### Work order:
With the line containing "## Responsable du Traitement des Données" as the final line, restate exactly every line of the data below from the first one onward, and copy no pictures.
#####
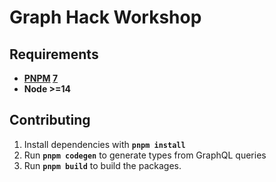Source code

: # Graph Hack Workshop

## Requirements

- **[PNPM] [7](https://github.com/pnpm/pnpm/releases/tag/v7.0.0)**
- **Node >=14**

[pnpm]: https://pnpm.io/

## Contributing

1. Install dependencies with **`pnpm install`**
2. Run **`pnpm codegen`** to generate types from GraphQL queries
3. Run **`pnpm build`** to build the packages.
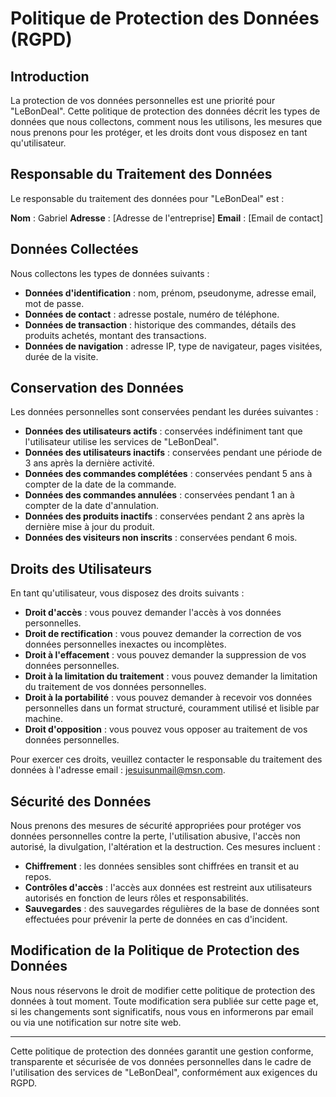 # Politique de Protection des Données (RGPD)

## Introduction

La protection de vos données personnelles est une priorité pour "LeBonDeal". Cette politique de protection des données décrit les types de données que nous collectons, comment nous les utilisons, les mesures que nous prenons pour les protéger, et les droits dont vous disposez en tant qu'utilisateur.

## Responsable du Traitement des Données

Le responsable du traitement des données pour "LeBonDeal" est :

**Nom** : Gabriel
**Adresse** : [Adresse de l'entreprise]
**Email** : [Email de contact]

## Données Collectées

Nous collectons les types de données suivants :

- **Données d'identification** : nom, prénom, pseudonyme, adresse email, mot de passe.
- **Données de contact** : adresse postale, numéro de téléphone.
- **Données de transaction** : historique des commandes, détails des produits achetés, montant des transactions.
- **Données de navigation** : adresse IP, type de navigateur, pages visitées, durée de la visite.

## Conservation des Données

Les données personnelles sont conservées pendant les durées suivantes :

- **Données des utilisateurs actifs** : conservées indéfiniment tant que l'utilisateur utilise les services de "LeBonDeal".
- **Données des utilisateurs inactifs** : conservées pendant une période de 3 ans après la dernière activité.
- **Données des commandes complétées** : conservées pendant 5 ans à compter de la date de la commande.
- **Données des commandes annulées** : conservées pendant 1 an à compter de la date d'annulation.
- **Données des produits inactifs** : conservées pendant 2 ans après la dernière mise à jour du produit.
- **Données des visiteurs non inscrits** : conservées pendant 6 mois.

## Droits des Utilisateurs

En tant qu'utilisateur, vous disposez des droits suivants :

- **Droit d'accès** : vous pouvez demander l'accès à vos données personnelles.
- **Droit de rectification** : vous pouvez demander la correction de vos données personnelles inexactes ou incomplètes.
- **Droit à l'effacement** : vous pouvez demander la suppression de vos données personnelles.
- **Droit à la limitation du traitement** : vous pouvez demander la limitation du traitement de vos données personnelles.
- **Droit à la portabilité** : vous pouvez demander à recevoir vos données personnelles dans un format structuré, couramment utilisé et lisible par machine.
- **Droit d'opposition** : vous pouvez vous opposer au traitement de vos données personnelles.

Pour exercer ces droits, veuillez contacter le responsable du traitement des données à l'adresse email : jesuisunmail@msn.com.

## Sécurité des Données

Nous prenons des mesures de sécurité appropriées pour protéger vos données personnelles contre la perte, l'utilisation abusive, l'accès non autorisé, la divulgation, l'altération et la destruction. Ces mesures incluent :

- **Chiffrement** : les données sensibles sont chiffrées en transit et au repos.
- **Contrôles d'accès** : l'accès aux données est restreint aux utilisateurs autorisés en fonction de leurs rôles et responsabilités.
- **Sauvegardes** : des sauvegardes régulières de la base de données sont effectuées pour prévenir la perte de données en cas d'incident.

## Modification de la Politique de Protection des Données

Nous nous réservons le droit de modifier cette politique de protection des données à tout moment. Toute modification sera publiée sur cette page et, si les changements sont significatifs, nous vous en informerons par email ou via une notification sur notre site web.

---

Cette politique de protection des données garantit une gestion conforme, transparente et sécurisée de vos données personnelles dans le cadre de l'utilisation des services de "LeBonDeal", conformément aux exigences du RGPD.

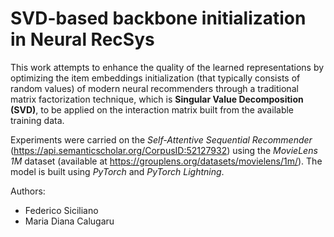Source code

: # SVD-based backbone initialization in Neural RecSys

This work attempts to enhance the quality of the learned representations by
optimizing the item embeddings initialization (that typically consists of random
values) of modern neural recommenders through a traditional matrix factorization
technique, which is **Singular Value Decomposition (SVD)**, to be applied on the
interaction matrix built from the available training data.

Experiments were carried on the *Self-Attentive Sequential Recommender* (https://api.semanticscholar.org/CorpusID:52127932) using the *MovieLens 1M* dataset (available at https://grouplens.org/datasets/movielens/1m/). The model is built using *PyTorch* and *PyTorch Lightning*. 

Authors: 
- Federico Siciliano
- Maria Diana Calugaru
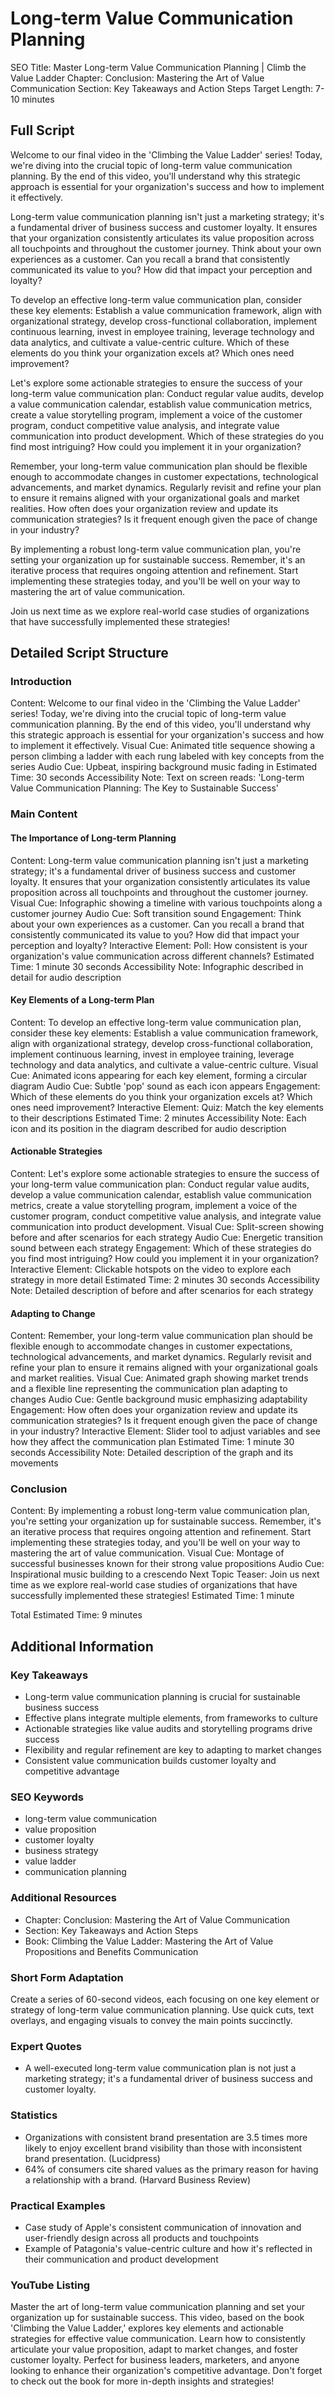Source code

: # Long-term Value Communication Planning

SEO Title: Master Long-term Value Communication Planning | Climb the Value Ladder
Chapter: Conclusion: Mastering the Art of Value Communication
Section: Key Takeaways and Action Steps
Target Length: 7-10 minutes

## Full Script

Welcome to our final video in the 'Climbing the Value Ladder' series! Today, we're diving into the crucial topic of long-term value communication planning. By the end of this video, you'll understand why this strategic approach is essential for your organization's success and how to implement it effectively.

Long-term value communication planning isn't just a marketing strategy; it's a fundamental driver of business success and customer loyalty. It ensures that your organization consistently articulates its value proposition across all touchpoints and throughout the customer journey. Think about your own experiences as a customer. Can you recall a brand that consistently communicated its value to you? How did that impact your perception and loyalty?

To develop an effective long-term value communication plan, consider these key elements: Establish a value communication framework, align with organizational strategy, develop cross-functional collaboration, implement continuous learning, invest in employee training, leverage technology and data analytics, and cultivate a value-centric culture. Which of these elements do you think your organization excels at? Which ones need improvement?

Let's explore some actionable strategies to ensure the success of your long-term value communication plan: Conduct regular value audits, develop a value communication calendar, establish value communication metrics, create a value storytelling program, implement a voice of the customer program, conduct competitive value analysis, and integrate value communication into product development. Which of these strategies do you find most intriguing? How could you implement it in your organization?

Remember, your long-term value communication plan should be flexible enough to accommodate changes in customer expectations, technological advancements, and market dynamics. Regularly revisit and refine your plan to ensure it remains aligned with your organizational goals and market realities. How often does your organization review and update its communication strategies? Is it frequent enough given the pace of change in your industry?

By implementing a robust long-term value communication plan, you're setting your organization up for sustainable success. Remember, it's an iterative process that requires ongoing attention and refinement. Start implementing these strategies today, and you'll be well on your way to mastering the art of value communication.

Join us next time as we explore real-world case studies of organizations that have successfully implemented these strategies!

## Detailed Script Structure

### Introduction

Content: Welcome to our final video in the 'Climbing the Value Ladder' series! Today, we're diving into the crucial topic of long-term value communication planning. By the end of this video, you'll understand why this strategic approach is essential for your organization's success and how to implement it effectively.
Visual Cue: Animated title sequence showing a person climbing a ladder with each rung labeled with key concepts from the series
Audio Cue: Upbeat, inspiring background music fading in
Estimated Time: 30 seconds
Accessibility Note: Text on screen reads: 'Long-term Value Communication Planning: The Key to Sustainable Success'

### Main Content

#### The Importance of Long-term Planning

Content: Long-term value communication planning isn't just a marketing strategy; it's a fundamental driver of business success and customer loyalty. It ensures that your organization consistently articulates its value proposition across all touchpoints and throughout the customer journey.
Visual Cue: Infographic showing a timeline with various touchpoints along a customer journey
Audio Cue: Soft transition sound
Engagement: Think about your own experiences as a customer. Can you recall a brand that consistently communicated its value to you? How did that impact your perception and loyalty?
Interactive Element: Poll: How consistent is your organization's value communication across different channels?
Estimated Time: 1 minute 30 seconds
Accessibility Note: Infographic described in detail for audio description

#### Key Elements of a Long-term Plan

Content: To develop an effective long-term value communication plan, consider these key elements: Establish a value communication framework, align with organizational strategy, develop cross-functional collaboration, implement continuous learning, invest in employee training, leverage technology and data analytics, and cultivate a value-centric culture.
Visual Cue: Animated icons appearing for each key element, forming a circular diagram
Audio Cue: Subtle 'pop' sound as each icon appears
Engagement: Which of these elements do you think your organization excels at? Which ones need improvement?
Interactive Element: Quiz: Match the key elements to their descriptions
Estimated Time: 2 minutes
Accessibility Note: Each icon and its position in the diagram described for audio description

#### Actionable Strategies

Content: Let's explore some actionable strategies to ensure the success of your long-term value communication plan: Conduct regular value audits, develop a value communication calendar, establish value communication metrics, create a value storytelling program, implement a voice of the customer program, conduct competitive value analysis, and integrate value communication into product development.
Visual Cue: Split-screen showing before and after scenarios for each strategy
Audio Cue: Energetic transition sound between each strategy
Engagement: Which of these strategies do you find most intriguing? How could you implement it in your organization?
Interactive Element: Clickable hotspots on the video to explore each strategy in more detail
Estimated Time: 2 minutes 30 seconds
Accessibility Note: Detailed description of before and after scenarios for each strategy

#### Adapting to Change

Content: Remember, your long-term value communication plan should be flexible enough to accommodate changes in customer expectations, technological advancements, and market dynamics. Regularly revisit and refine your plan to ensure it remains aligned with your organizational goals and market realities.
Visual Cue: Animated graph showing market trends and a flexible line representing the communication plan adapting to changes
Audio Cue: Gentle background music emphasizing adaptability
Engagement: How often does your organization review and update its communication strategies? Is it frequent enough given the pace of change in your industry?
Interactive Element: Slider tool to adjust variables and see how they affect the communication plan
Estimated Time: 1 minute 30 seconds
Accessibility Note: Detailed description of the graph and its movements

### Conclusion

Content: By implementing a robust long-term value communication plan, you're setting your organization up for sustainable success. Remember, it's an iterative process that requires ongoing attention and refinement. Start implementing these strategies today, and you'll be well on your way to mastering the art of value communication.
Visual Cue: Montage of successful businesses known for their strong value propositions
Audio Cue: Inspirational music building to a crescendo
Next Topic Teaser: Join us next time as we explore real-world case studies of organizations that have successfully implemented these strategies!
Estimated Time: 1 minute

Total Estimated Time: 9 minutes

## Additional Information

### Key Takeaways
- Long-term value communication planning is crucial for sustainable business success
- Effective plans integrate multiple elements, from frameworks to culture
- Actionable strategies like value audits and storytelling programs drive success
- Flexibility and regular refinement are key to adapting to market changes
- Consistent value communication builds customer loyalty and competitive advantage

### SEO Keywords
- long-term value communication
- value proposition
- customer loyalty
- business strategy
- value ladder
- communication planning

### Additional Resources
- Chapter: Conclusion: Mastering the Art of Value Communication
- Section: Key Takeaways and Action Steps
- Book: Climbing the Value Ladder: Mastering the Art of Value Propositions and Benefits Communication

### Short Form Adaptation
Create a series of 60-second videos, each focusing on one key element or strategy of long-term value communication planning. Use quick cuts, text overlays, and engaging visuals to convey the main points succinctly.

### Expert Quotes
- A well-executed long-term value communication plan is not just a marketing strategy; it's a fundamental driver of business success and customer loyalty.

### Statistics
- Organizations with consistent brand presentation are 3.5 times more likely to enjoy excellent brand visibility than those with inconsistent brand presentation. (Lucidpress)
- 64% of consumers cite shared values as the primary reason for having a relationship with a brand. (Harvard Business Review)

### Practical Examples
- Case study of Apple's consistent communication of innovation and user-friendly design across all products and touchpoints
- Example of Patagonia's value-centric culture and how it's reflected in their communication and product development

### YouTube Listing
Master the art of long-term value communication planning and set your organization up for sustainable success. This video, based on the book 'Climbing the Value Ladder,' explores key elements and actionable strategies for effective value communication. Learn how to consistently articulate your value proposition, adapt to market changes, and foster customer loyalty. Perfect for business leaders, marketers, and anyone looking to enhance their organization's competitive advantage. Don't forget to check out the book for more in-depth insights and strategies!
#####
### Written reply:
Source code

: # Graph Hack Workshop

## Requirements

- **[PNPM] [7](https://github.com/pnpm/pnpm/releases/tag/v7.0.0)**
- **Node >=14**

[pnpm]: https://pnpm.io/

## Contributing

1. Install dependencies with **`pnpm install`**
2. Run **`pnpm codegen`** to generate types from GraphQL queries
3. Run **`pnpm build`** to build the packages.
 # Politique de Protection des Données (RGPD)

## Introduction

La protection de vos données personnelles est une priorité pour "LeBonDeal". Cette politique de protection des données décrit les types de données que nous collectons, comment nous les utilisons, les mesures que nous prenons pour les protéger, et les droits dont vous disposez en tant qu'utilisateur.

## Responsable du Traitement des Données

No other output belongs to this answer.